[REQUIRED ACTION] Exclude the pictures, then copy word for word the lines running from the beginning of the records through the line with "greatly & [ˈgreitli] & ad.大大地，非常 \\".

(Saved data entries)
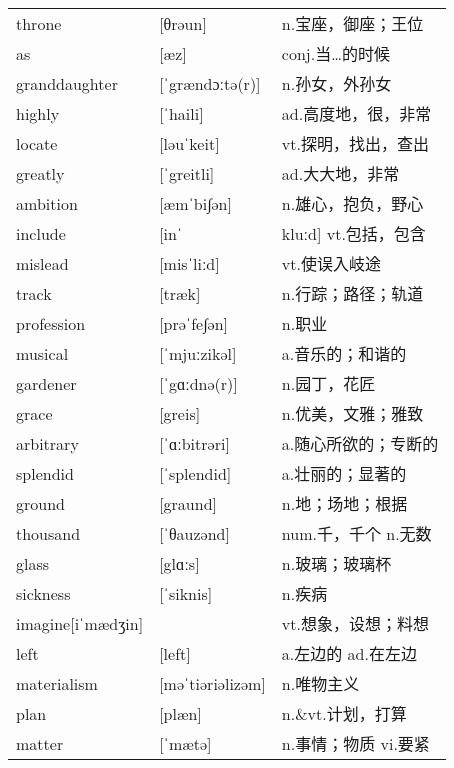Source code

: \documentclass[a4paper]{article}
\begin{document}
\section{}
\begin{tabular}{l l l}

throne & [θrəun] & n.宝座，御座；王位 \\
as & [æz] & conj.当…的时候 \\
granddaughter & [ˈgrændɔːtə(r)] & n.孙女，外孙女 \\
highly & [ˈhaili] & ad.高度地，很，非常 \\
locate & [ləuˈkeit] & vt.探明，找出，查出 \\
greatly & [ˈgreitli] & ad.大大地，非常 \\
ambition & [æmˈbi∫ən] & n.雄心，抱负，野心 \\
include & [inˈ & kluːd] vt.包括，包含 \\
mislead & [misˈliːd] & vt.使误入岐途 \\
track & [træk] & n.行踪；路径；轨道 \\
profession & [prəˈfe∫ən] & n.职业 \\
musical & [ˈmjuːzikəl] & a.音乐的；和谐的 \\
gardener & [ˈgɑːdnə(r)] & n.园丁，花匠 \\
grace & [greis] & n.优美，文雅；雅致 \\
arbitrary & [ˈɑːbitrəri] & a.随心所欲的；专断的 \\
splendid & [ˈsplendid] & a.壮丽的；显著的 \\
ground & [graund] & n.地；场地；根据 \\
thousand & [ˈθauzənd] & num.千，千个 n.无数 \\
glass & [glɑːs] & n.玻璃；玻璃杯 \\
sickness & [ˈsiknis] & n.疾病 \\
imagine[iˈmædʒin] &  & vt.想象，设想；料想 \\
left & [left] & a.左边的 ad.在左边 \\
materialism & [məˈtiəriəlizəm] & n.唯物主义 \\
plan & [plæn] & n.\&vt.计划，打算 \\
matter & [ˈmætə] & n.事情；物质 vi.要紧 \\

\end{tabular}
\end{document}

[ANSWER SPACE]
Source code

: \documentclass[a4paper]{article}
\begin{document}
\section{}
\begin{tabular}{l l l}

throne & [θrəun] & n.宝座，御座；王位 \\
as & [æz] & conj.当…的时候 \\
granddaughter & [ˈgrændɔːtə(r)] & n.孙女，外孙女 \\
highly & [ˈhaili] & ad.高度地，很，非常 \\
locate & [ləuˈkeit] & vt.探明，找出，查出 \\
greatly & [ˈgreitli] & ad.大大地，非常 \\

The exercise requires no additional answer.